## AIM OF THE EXERCISE
From the records below, output exactly the lines running from the line containing "4. Verifique configuração das variáveis" through the line containing "de ponto empresarial**", and no others.

Start of Block

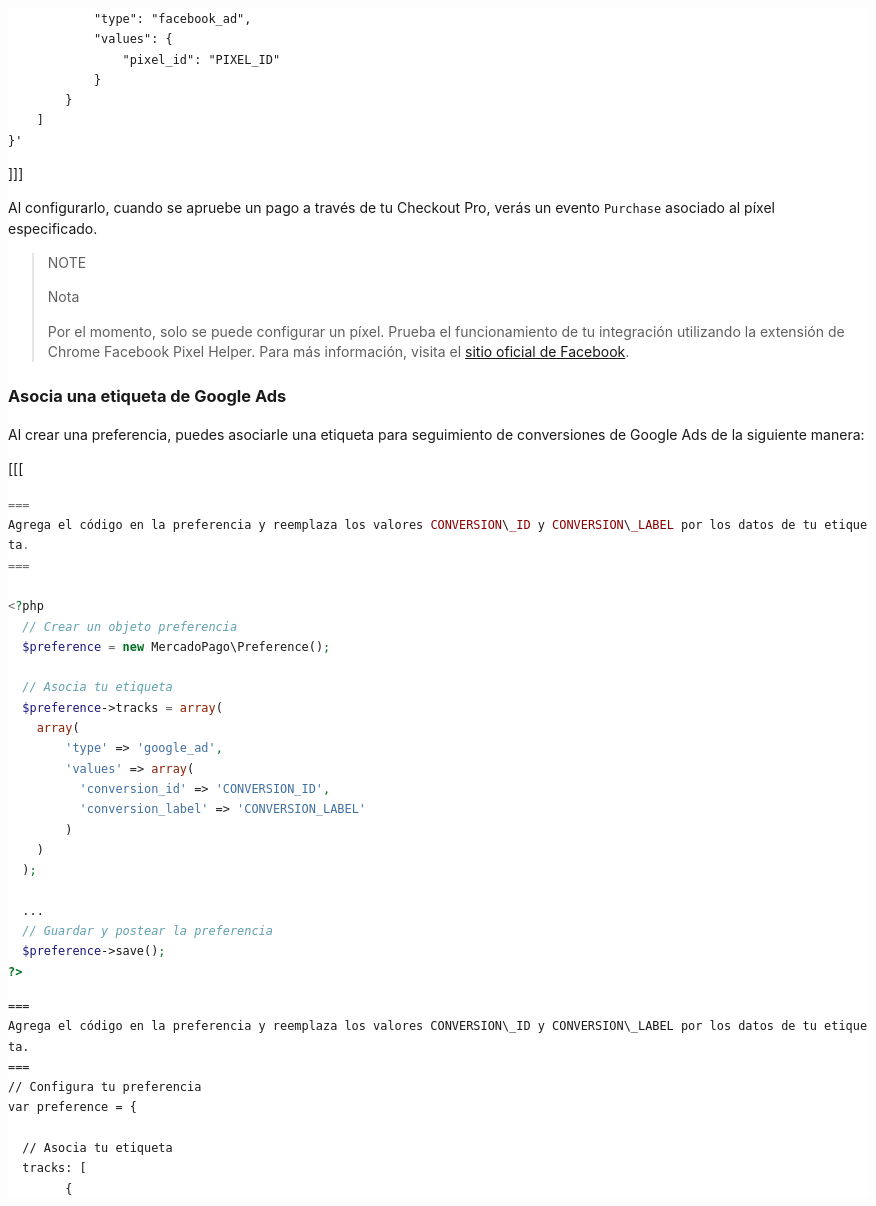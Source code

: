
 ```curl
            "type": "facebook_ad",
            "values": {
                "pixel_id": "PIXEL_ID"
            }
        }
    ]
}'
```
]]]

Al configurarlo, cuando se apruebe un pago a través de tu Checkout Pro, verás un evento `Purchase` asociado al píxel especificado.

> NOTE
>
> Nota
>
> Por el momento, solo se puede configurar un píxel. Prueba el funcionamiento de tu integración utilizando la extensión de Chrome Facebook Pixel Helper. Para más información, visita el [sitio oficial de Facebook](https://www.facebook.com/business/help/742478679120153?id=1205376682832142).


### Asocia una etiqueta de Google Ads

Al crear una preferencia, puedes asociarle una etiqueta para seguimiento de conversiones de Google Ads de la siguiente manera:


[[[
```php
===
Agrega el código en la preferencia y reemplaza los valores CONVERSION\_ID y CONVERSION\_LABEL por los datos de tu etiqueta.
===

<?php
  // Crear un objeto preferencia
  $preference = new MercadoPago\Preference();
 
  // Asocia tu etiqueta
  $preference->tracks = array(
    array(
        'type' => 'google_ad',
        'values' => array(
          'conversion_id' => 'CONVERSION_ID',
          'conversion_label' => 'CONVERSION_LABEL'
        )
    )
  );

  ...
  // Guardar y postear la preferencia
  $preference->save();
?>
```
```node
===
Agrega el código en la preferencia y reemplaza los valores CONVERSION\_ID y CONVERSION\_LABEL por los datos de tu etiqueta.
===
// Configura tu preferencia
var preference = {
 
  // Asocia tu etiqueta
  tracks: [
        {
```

End of Block
Start of Block

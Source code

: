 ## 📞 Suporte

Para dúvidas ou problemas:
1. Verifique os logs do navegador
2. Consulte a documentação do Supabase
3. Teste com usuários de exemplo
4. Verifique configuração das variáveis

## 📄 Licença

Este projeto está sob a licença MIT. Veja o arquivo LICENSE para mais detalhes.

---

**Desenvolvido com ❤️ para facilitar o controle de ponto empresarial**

End of Block

## TASK SOLUTION
4. Verifique configuração das variáveis

## 📄 Licença

Este projeto está sob a licença MIT. Veja o arquivo LICENSE para mais detalhes.

---

**Desenvolvido com ❤️ para facilitar o controle de ponto empresarial**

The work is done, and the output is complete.